# Exercise details:
Would you transcribe the line that holds "### Minor Changes", plus every line beneath it through the end of the data, exactly and with nothing added?

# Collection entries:
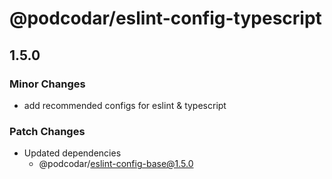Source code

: # @podcodar/eslint-config-typescript

## 1.5.0

### Minor Changes

- add recommended configs for eslint & typescript

### Patch Changes

- Updated dependencies
  - @podcodar/eslint-config-base@1.5.0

# Your solution:
### Minor Changes

- add recommended configs for eslint & typescript

### Patch Changes

- Updated dependencies
  - @podcodar/eslint-config-base@1.5.0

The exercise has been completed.